La galerie extérieure du
rez-de-chaussée, voûtée de plein cintre et soutenue par des arcs doubleaux
portés par des consoles, communique par 30 arceaux avec une galerie
intérieure qui lui est parallèle, et qui, elle-même, permettait d'arriver
aux places d'honneur, constituées par les quatre premiers rangs de gradins.
Un mur d'appui de 2m69 de haut (premier
podium), séparait ces places de l'arène; un autre mur d'appui (deuxième podium) à la base duquel
était un chemin de ronde, les isolait des gradins de la section suivante.
Les gradins des places d'honneur
ont 0m51 de haut sur 0m80 de large ; ceux des autres rangs comptent
quelques centimètres de moins, mais, pour les uns comme pour les autres, la
place réservée à chaque spectateur et marquée sur la pierre par des traits
verticaux de 0m06 à 0m08 de long, est uniformément de 0m40.
Des inscriptions qui existent
encore, mais qu'on a transportées au Musée municipal, renseignent sur les
collectivités auxquelles s'appliquaient quelques gradins du premier rang
des places d'honneur. Quarante places étaient accordées, par décret des
décurions, aux bateliers du Rhône et de la Saône ; vingt-cinq places à ceux
de l'Ardèche et de l'Ouvèze, etc.
Au-delà des places d'honneur, on
comptait trois sections, chacune de dix rangs de gradins. La première (cavea ima) était desservie par 48
passages ou vomitoires venant de la galerie basse intérieure ou de celle de
l'entresol. Aucun n'est en l'ace d'une voûte ; ainsi, les spectateurs
n'avaient pas à redouter les courants d'air.
L'arrivée aux places était
facilitée par de petites marches d'escalier taillées dans l'épaisseur des
gradins.
La seconde section (cavea media) n'existe plus; on ne
saurait dire, par conséquent comment ce groupe était séparé du précédent,
mais il y a quelques restes d'un rang de gradins plus élevé qui l'isole de
la troisième section.
Celle-ci (cavea saumma), réservée aux pauvres
gens, est plus ou moins intacte. On y parvenait par 30 passages auxquels
aboutissaient un pareil nombre d'escaliers venant de la galerie du premier
étage.
Cette galerie a exactement la
largeur de la galerie extérieure du rez-de-chaussée qu'elle recouvre; mais
elle est bien moins haute, et son plafond, formé de quatre arcs-doubleaux
juxtaposés, est prolongé par des voûtes rampantes qui se dirigent vers le
centre de la construction.
Les retombées de ces arcs sont
soutenues par des linteaux d'une seule pièce, prenant appui sur des
consoles. La plupart sont cassés et maintenus par des tirants de fer ou des
piliers qui datent de plusieurs époques. On les remplace de nos jours,
après divers essais, par du ciment armé enchâssé dans de la pierre.

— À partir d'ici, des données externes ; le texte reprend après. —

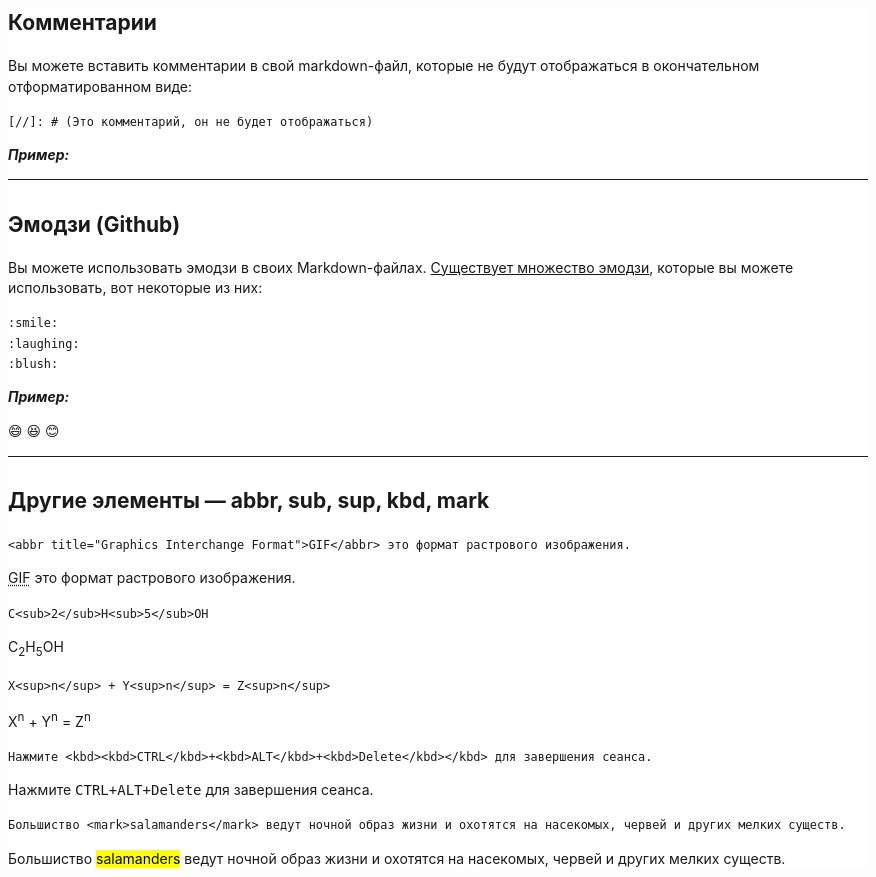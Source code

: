 
## Комментарии

Вы можете вставить комментарии в свой markdown-файл, которые не будут отображаться в окончательном отформатированном виде:

```
[//]: # (Это комментарий, он не будет отображаться)
```

***Пример:***

[//]: # (Это комментарий, он не будет отображаться)

---

## Эмодзи (Github)
Вы можете использовать эмодзи в своих Markdown-файлах. [Существует множество эмодзи](https://gist.github.com/rxaviers/7360908), которые вы можете использовать, вот некоторые из них:

```
:smile:
:laughing:
:blush:
```

***Пример:***

:smile:
:laughing:
:blush:

---

## Другие элементы — abbr, sub, sup, kbd, mark

```
<abbr title="Graphics Interchange Format">GIF</abbr> это формат растрового изображения.
```

<abbr title="Graphics Interchange Format">GIF</abbr> это формат растрового изображения.

```
C<sub>2</sub>H<sub>5</sub>OH
```

C<sub>2</sub>H<sub>5</sub>OH

```
X<sup>n</sup> + Y<sup>n</sup> = Z<sup>n</sup>
```

X<sup>n</sup> + Y<sup>n</sup> = Z<sup>n</sup>

```
Нажмите <kbd><kbd>CTRL</kbd>+<kbd>ALT</kbd>+<kbd>Delete</kbd></kbd> для завершения сеанса.
```

Нажмите <kbd><kbd>CTRL</kbd>+<kbd>ALT</kbd>+<kbd>Delete</kbd></kbd> для завершения сеанса.

```
Большиство <mark>salamanders</mark> ведут ночной образ жизни и охотятся на насекомых, червей и других мелких существ.
```

Большиство <mark>salamanders</mark> ведут ночной образ жизни и охотятся на насекомых, червей и других мелких существ.


[^1]: Приведённая выше цитата взята из [выступления] Роба Пайка (https://www.youtube.com/watch?v=PAAkCSZUG1c) на фестивале Gopherfest 18 ноября 2015 года.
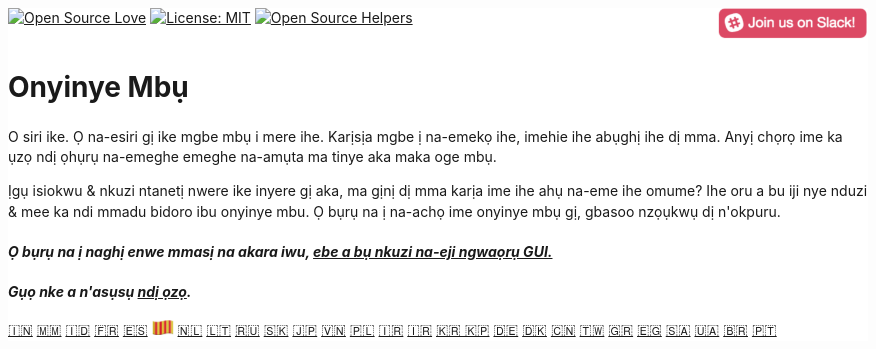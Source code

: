 [![Open Source Love](https://badges.frapsoft.com/os/v1/open-source.svg?v=103)](https://github.com/ellerbrock/open-source-badges/)
[<img align="right" width="150" src="../assets/join-slack-team.png">](https://join.slack.com/t/firstcontributors/shared_invite/enQtMzE1MTYwNzI3ODQ0LTZiMDA2OGI2NTYyNjM1MTFiNTc4YTRhZTg4OWZjMzA0ZWZmY2UxYzVkMzI1ZmVmOWI4ODdkZWQwNTM2NDVmNjY)
[![License: MIT](https://img.shields.io/badge/License-MIT-green.svg)](https://opensource.org/licenses/MIT)
[![Open Source Helpers](https://www.codetriage.com/roshanjossey/first-contributions/badges/users.svg)](https://www.codetriage.com/roshanjossey/first-contributions)


# Onyinye Mbụ

O siri ike. Ọ na-esiri gị ike mgbe mbụ i mere ihe. Karịsịa mgbe ị na-emekọ ihe, imehie ihe abụghị ihe dị mma. Anyị chọrọ ime ka ụzọ ndị ọhụrụ na-emeghe emeghe na-amụta ma tinye aka maka oge mbụ.

Ịgụ isiokwu & nkuzi ntanetị nwere ike inyere gị aka, ma gịnị dị mma karịa ime ihe ahụ na-eme ihe omume? Ihe oru a bu iji nye nduzi & mee ka ndi mmadu bidoro ibu onyinye mbu. Ọ bụrụ na ị na-achọ ime onyinye mbụ gị, gbasoo nzọụkwụ dị n'okpuru.

#### *Ọ bụrụ na ị naghị enwe mmasị na akara iwu, [ebe a bụ nkuzi na-eji ngwaọrụ GUI.]( #tutorials-using-other-tools )*

#### *Gụọ nke a n'asụsụ [ndị ọzọ](translations/Translations.md).*


[🇮🇳](Translations-India.md)
[🇲🇲](translations/README.mm_unicode.md)
[🇮🇩](translations/README.id.md)
[🇫🇷](translations/README.fr.md)
[🇪🇸](translations/README.es.md)
[<img src="../assets/catalan1.png" width="22">](translations/README.ca.md)
[🇳🇱](translations/README.nl.md)
[🇱🇹](translations/README.lt.md)
[🇷🇺](translations/README.ru.md)
[:slovakia:](translations/README.slk.md)
[🇯🇵](translations/README.ja.md)
[🇻🇳](translations/README.vn.md)
[🇵🇱](translations/README.pl.md)
[🇮🇷](translations/README.fa.md)
[🇮🇷](translations/README.fa.en.md)
[🇰🇷 🇰🇵](translations/README.ko.md)
[🇩🇪](translations/README.de.md)
[🇩🇰](translations/README.da.md)
[🇨🇳](translations/README.chs.md)
[🇹🇼](translations/README.cht.md)
[🇬🇷](translations/README.gr.md)
[🇪🇬](translations/README.eg.md)
[🇸🇦](translations/README.ar.md)
[🇺🇦](translations/README.ua.md)
[🇧🇷](translations/README.pt_br.md)
[🇵🇹](translations/README.pt-pt.md)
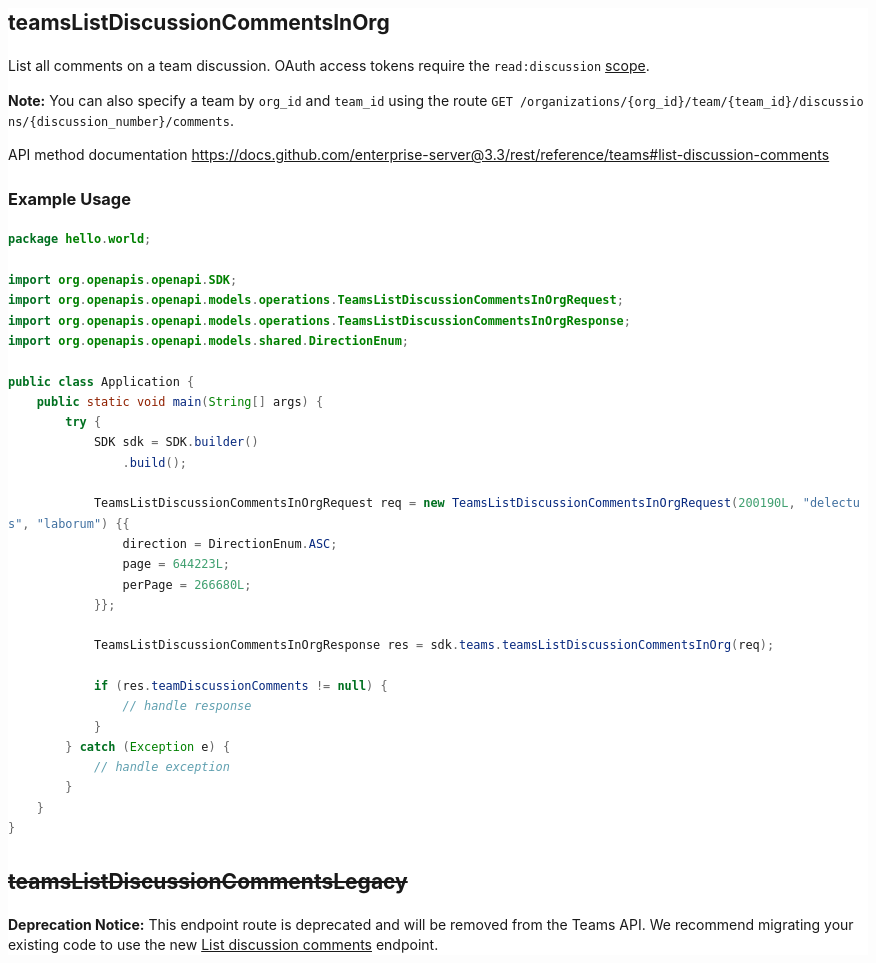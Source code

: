 ## teamsListDiscussionCommentsInOrg

List all comments on a team discussion. OAuth access tokens require the `read:discussion` [scope](https://docs.github.com/enterprise-server@3.3/apps/building-oauth-apps/understanding-scopes-for-oauth-apps/).

**Note:** You can also specify a team by `org_id` and `team_id` using the route `GET /organizations/{org_id}/team/{team_id}/discussions/{discussion_number}/comments`.

API method documentation
<https://docs.github.com/enterprise-server@3.3/rest/reference/teams#list-discussion-comments>

### Example Usage

```java
package hello.world;

import org.openapis.openapi.SDK;
import org.openapis.openapi.models.operations.TeamsListDiscussionCommentsInOrgRequest;
import org.openapis.openapi.models.operations.TeamsListDiscussionCommentsInOrgResponse;
import org.openapis.openapi.models.shared.DirectionEnum;

public class Application {
    public static void main(String[] args) {
        try {
            SDK sdk = SDK.builder()
                .build();

            TeamsListDiscussionCommentsInOrgRequest req = new TeamsListDiscussionCommentsInOrgRequest(200190L, "delectus", "laborum") {{
                direction = DirectionEnum.ASC;
                page = 644223L;
                perPage = 266680L;
            }};            

            TeamsListDiscussionCommentsInOrgResponse res = sdk.teams.teamsListDiscussionCommentsInOrg(req);

            if (res.teamDiscussionComments != null) {
                // handle response
            }
        } catch (Exception e) {
            // handle exception
        }
    }
}
```

## ~~teamsListDiscussionCommentsLegacy~~

**Deprecation Notice:** This endpoint route is deprecated and will be removed from the Teams API. We recommend migrating your existing code to use the new [List discussion comments](https://docs.github.com/enterprise-server@3.3/rest/reference/teams#list-discussion-comments) endpoint.
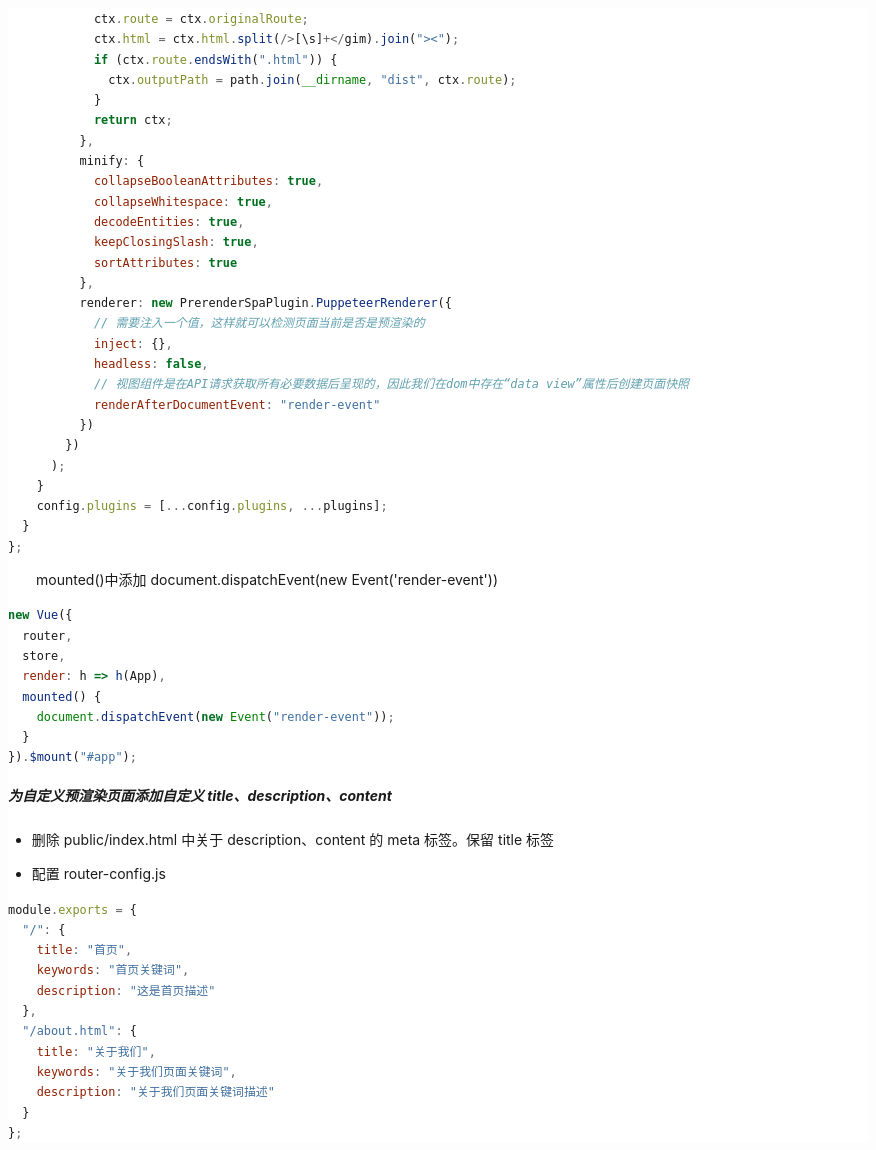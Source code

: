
 ```javascript
            ctx.route = ctx.originalRoute;
            ctx.html = ctx.html.split(/>[\s]+</gim).join("><");
            if (ctx.route.endsWith(".html")) {
              ctx.outputPath = path.join(__dirname, "dist", ctx.route);
            }
            return ctx;
          },
          minify: {
            collapseBooleanAttributes: true,
            collapseWhitespace: true,
            decodeEntities: true,
            keepClosingSlash: true,
            sortAttributes: true
          },
          renderer: new PrerenderSpaPlugin.PuppeteerRenderer({
            // 需要注入一个值，这样就可以检测页面当前是否是预渲染的
            inject: {},
            headless: false,
            // 视图组件是在API请求获取所有必要数据后呈现的，因此我们在dom中存在“data view”属性后创建页面快照
            renderAfterDocumentEvent: "render-event"
          })
        })
      );
    }
    config.plugins = [...config.plugins, ...plugins];
  }
};
```

&emsp;&emsp;mounted()中添加 document.dispatchEvent(new Event('render-event'))

```javascript
new Vue({
  router,
  store,
  render: h => h(App),
  mounted() {
    document.dispatchEvent(new Event("render-event"));
  }
}).$mount("#app");
```

##### 为自定义预渲染页面添加自定义 title、description、content

- 删除 public/index.html 中关于 description、content 的 meta 标签。保留 title 标签

- 配置 router-config.js

```javascript
module.exports = {
  "/": {
    title: "首页",
    keywords: "首页关键词",
    description: "这是首页描述"
  },
  "/about.html": {
    title: "关于我们",
    keywords: "关于我们页面关键词",
    description: "关于我们页面关键词描述"
  }
};
```
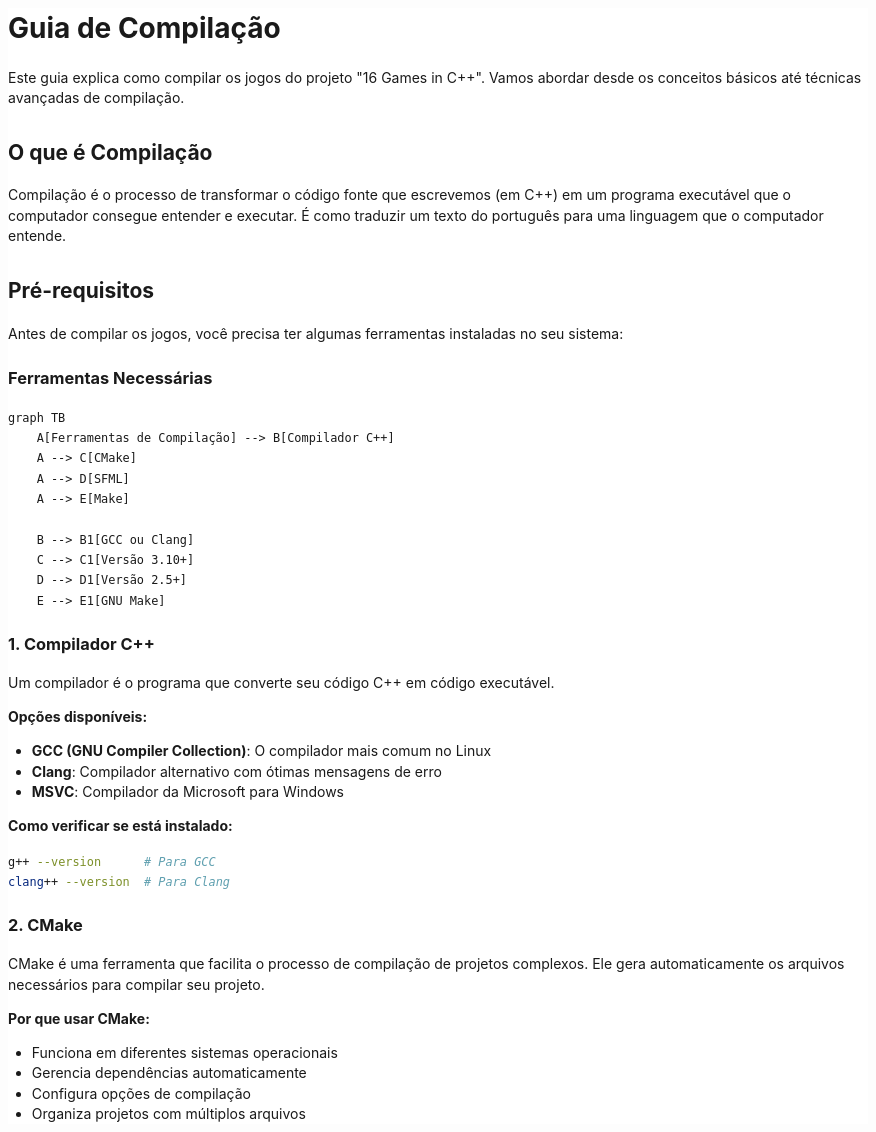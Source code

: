 # Guia de Compilação

Este guia explica como compilar os jogos do projeto "16 Games in C++". Vamos abordar desde os conceitos básicos até técnicas avançadas de compilação.

## O que é Compilação

Compilação é o processo de transformar o código fonte que escrevemos (em C++) em um programa executável que o computador consegue entender e executar. É como traduzir um texto do português para uma linguagem que o computador entende.

## Pré-requisitos

Antes de compilar os jogos, você precisa ter algumas ferramentas instaladas no seu sistema:

### Ferramentas Necessárias

```mermaid
graph TB
    A[Ferramentas de Compilação] --> B[Compilador C++]
    A --> C[CMake]
    A --> D[SFML]
    A --> E[Make]
    
    B --> B1[GCC ou Clang]
    C --> C1[Versão 3.10+]
    D --> D1[Versão 2.5+]
    E --> E1[GNU Make]
```

### 1. Compilador C++

Um compilador é o programa que converte seu código C++ em código executável.

**Opções disponíveis:**
- **GCC (GNU Compiler Collection)**: O compilador mais comum no Linux
- **Clang**: Compilador alternativo com ótimas mensagens de erro
- **MSVC**: Compilador da Microsoft para Windows

**Como verificar se está instalado:**
```bash
g++ --version      # Para GCC
clang++ --version  # Para Clang
```

### 2. CMake

CMake é uma ferramenta que facilita o processo de compilação de projetos complexos. Ele gera automaticamente os arquivos necessários para compilar seu projeto.

**Por que usar CMake:**
- Funciona em diferentes sistemas operacionais
- Gerencia dependências automaticamente
- Configura opções de compilação
- Organiza projetos com múltiplos arquivos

La galerie avait des appuis (garde-fous) en face de chaque arcade ;
il n'en reste plus que trois sur l'un desquels est un combat de
gladiateurs. Il se peut que tous les autres aient été décorés de quelque
manière. Non loin de cette sculpture, sur un pilastre, est un bas-relief
représentant la louve romaine et les deux enfants qu'elle nourrit.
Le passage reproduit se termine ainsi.